On a similarly positive note, new research for the Bill and Melinda Gates Foundation found that young people are more optimistic about the future than older generations. This is more pronounced in lower- and middle-income countries; 63% as opposed to 39% in higher income countries agree that their generation will have a more positive impact on the world than their parents.
#Millennials is a new comprehensive study that seeks to decode MENA’s millennials. It highlights important trends and insights relating to their lifestyles, behaviours and attitudes and covers eight key markets. Amongst other things, they are found to be global, connected and engaged.

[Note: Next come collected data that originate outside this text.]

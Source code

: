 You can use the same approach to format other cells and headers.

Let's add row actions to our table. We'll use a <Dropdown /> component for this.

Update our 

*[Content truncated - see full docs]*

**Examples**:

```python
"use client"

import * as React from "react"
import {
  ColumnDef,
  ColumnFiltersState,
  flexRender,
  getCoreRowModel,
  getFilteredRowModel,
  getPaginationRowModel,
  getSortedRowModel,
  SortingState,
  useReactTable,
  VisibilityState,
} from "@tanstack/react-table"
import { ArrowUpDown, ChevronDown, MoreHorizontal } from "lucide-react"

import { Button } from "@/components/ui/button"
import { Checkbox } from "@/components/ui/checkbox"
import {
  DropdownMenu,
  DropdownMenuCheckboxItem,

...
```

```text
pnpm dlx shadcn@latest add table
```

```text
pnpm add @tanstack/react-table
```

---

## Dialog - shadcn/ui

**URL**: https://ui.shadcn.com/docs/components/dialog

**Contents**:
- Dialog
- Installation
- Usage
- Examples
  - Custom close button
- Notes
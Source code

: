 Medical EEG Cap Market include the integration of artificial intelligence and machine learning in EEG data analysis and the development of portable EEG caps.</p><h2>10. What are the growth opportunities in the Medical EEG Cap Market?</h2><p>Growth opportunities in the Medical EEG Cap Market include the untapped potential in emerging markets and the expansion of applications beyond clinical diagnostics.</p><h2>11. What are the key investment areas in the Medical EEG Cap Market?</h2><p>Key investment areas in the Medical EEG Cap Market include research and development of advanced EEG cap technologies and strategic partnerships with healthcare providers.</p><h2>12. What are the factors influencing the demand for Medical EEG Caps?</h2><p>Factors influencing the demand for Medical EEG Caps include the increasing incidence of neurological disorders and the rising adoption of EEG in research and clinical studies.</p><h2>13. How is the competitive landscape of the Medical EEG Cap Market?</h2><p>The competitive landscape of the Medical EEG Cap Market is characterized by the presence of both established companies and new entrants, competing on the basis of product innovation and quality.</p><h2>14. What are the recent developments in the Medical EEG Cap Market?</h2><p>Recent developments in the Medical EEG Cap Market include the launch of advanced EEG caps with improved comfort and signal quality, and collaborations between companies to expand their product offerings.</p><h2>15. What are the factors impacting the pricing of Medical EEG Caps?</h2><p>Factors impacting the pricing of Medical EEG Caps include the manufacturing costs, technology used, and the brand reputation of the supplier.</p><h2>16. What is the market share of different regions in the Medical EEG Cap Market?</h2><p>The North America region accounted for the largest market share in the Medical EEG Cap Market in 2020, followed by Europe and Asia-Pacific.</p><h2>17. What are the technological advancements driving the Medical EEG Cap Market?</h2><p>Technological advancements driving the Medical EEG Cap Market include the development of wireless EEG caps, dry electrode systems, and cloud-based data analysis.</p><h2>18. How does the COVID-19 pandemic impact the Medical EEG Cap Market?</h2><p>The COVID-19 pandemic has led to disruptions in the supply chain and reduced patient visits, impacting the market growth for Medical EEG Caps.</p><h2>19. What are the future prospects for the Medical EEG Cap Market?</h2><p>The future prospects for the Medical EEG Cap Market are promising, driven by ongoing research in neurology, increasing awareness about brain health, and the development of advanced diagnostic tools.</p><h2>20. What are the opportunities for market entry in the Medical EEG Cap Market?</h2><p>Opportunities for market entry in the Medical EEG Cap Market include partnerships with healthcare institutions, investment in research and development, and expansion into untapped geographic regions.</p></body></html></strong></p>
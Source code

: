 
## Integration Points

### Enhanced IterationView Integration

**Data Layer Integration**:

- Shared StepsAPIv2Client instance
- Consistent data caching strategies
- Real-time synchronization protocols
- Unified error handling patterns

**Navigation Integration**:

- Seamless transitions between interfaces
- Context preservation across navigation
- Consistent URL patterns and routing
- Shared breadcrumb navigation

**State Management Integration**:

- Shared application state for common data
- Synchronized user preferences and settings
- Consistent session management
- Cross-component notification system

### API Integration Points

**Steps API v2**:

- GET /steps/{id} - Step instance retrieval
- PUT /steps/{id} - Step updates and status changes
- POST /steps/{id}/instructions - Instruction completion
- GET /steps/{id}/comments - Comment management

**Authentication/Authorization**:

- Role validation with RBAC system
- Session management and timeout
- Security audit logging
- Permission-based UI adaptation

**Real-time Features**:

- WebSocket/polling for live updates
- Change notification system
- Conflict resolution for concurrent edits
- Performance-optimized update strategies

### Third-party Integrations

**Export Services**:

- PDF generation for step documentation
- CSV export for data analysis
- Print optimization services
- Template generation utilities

Meanwhile, in social psychology, a new paper asks: What about last impressions? It argues that our memories can be governed more by how an experience ends than how it begins and how this relates to advertising and brand choices.
Also, a new report gives four ways in which new agile research approaches can drive innovation – vital in today’s fast-moving, shape-shifting world. Another report on unleashing a disruptive brand addresses the challenges of surviving in a transforming market.
Finally, a report on Foreign Countries and Kenya’s Development includes a wide-ranging demographic profile of Kenya and outlines what they think about foreign affairs.